There are certain things you can do to spark that feeling of fresh wonder. You can do yoga, take an overdose of laxatives, masturbate aggressively, drink heavily, inject heroin, kick strangers on the street, or engage in light larceny, all of which, except the yoga, are perfectly healthy options that will afford you a brief moment of altered perspective.

We’ll never experience that pure nonviolent, nonsexual, sober, Dulcolax-free enthusiasm again. And that’s a vague sense of loss that will endure until we get to die. But there’s an upside. Children are idiots. As long as we’re pissed off, it means at least we’re intellectually superior to one large section of society.

Speaking of riding waves of intellectual superiority in order to justify a sense of listlessness, Lilly Hiatt is putting on a livestreamed performance of her new album.

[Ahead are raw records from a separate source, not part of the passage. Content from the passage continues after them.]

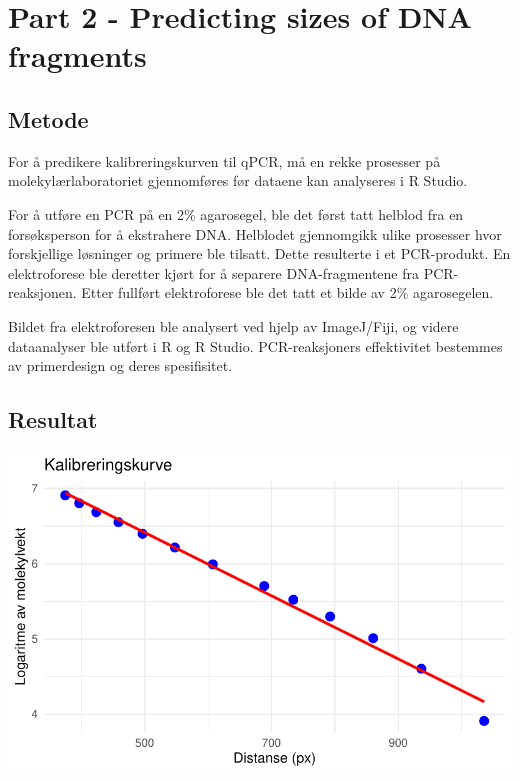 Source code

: \documentclass[
  letterpaper,
  DIV=11,
  numbers=noendperiod]{scrreprt}
\begin{document}
\section{Part 2 - Predicting sizes of DNA
fragments}\label{part-2---predicting-sizes-of-dna-fragments}

\subsection{Metode}\label{metode-2}

For å predikere kalibreringskurven til qPCR, må en rekke prosesser på
molekylærlaboratoriet gjennomføres før dataene kan analyseres i R
Studio.

For å utføre en PCR på en 2\% agarosegel, ble det først tatt helblod fra
en forsøksperson for å ekstrahere DNA. Helblodet gjennomgikk ulike
prosesser hvor forskjellige løsninger og primere ble tilsatt. Dette
resulterte i et PCR-produkt. En elektroforese ble deretter kjørt for å
separere DNA-fragmentene fra PCR-reaksjonen. Etter fullført
elektroforese ble det tatt et bilde av 2\% agarosegelen.

Bildet fra elektroforesen ble analysert ved hjelp av ImageJ/Fiji, og
videre dataanalyser ble utført i R og R Studio. PCR-reaksjoners
effektivitet bestemmes av primerdesign og deres spesifisitet.

\subsection{Resultat}\label{resultat-2}

\includegraphics{02-regression-models_files/figure-pdf/unnamed-chunk-3-1.pdf}

\begingroup\fontsize{10}{12}\selectfont
\end{document}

At once electrifying and dreamy, the follow-up to Hiatt’s breakout ‘Trinity Lane’ cements her as a vital voice. Holed up last winter, she wrote the songs that tie together her exhilarating new album Walking Proof. It’s a potent listen, shored up by indie rock atmospherics, jangly R.E.M. guitars, and Hiatt’s straightforward country-like songwriting.

Children are happy because they lack an internal moral compass. Once we grow and have that compass crammed up our holes, experiencing happiness requires effort.

Listening to Lilly Hiatt won’t make you happy, but it’ll make you cool. And that’s a currency far more valuable and sustainable than happiness.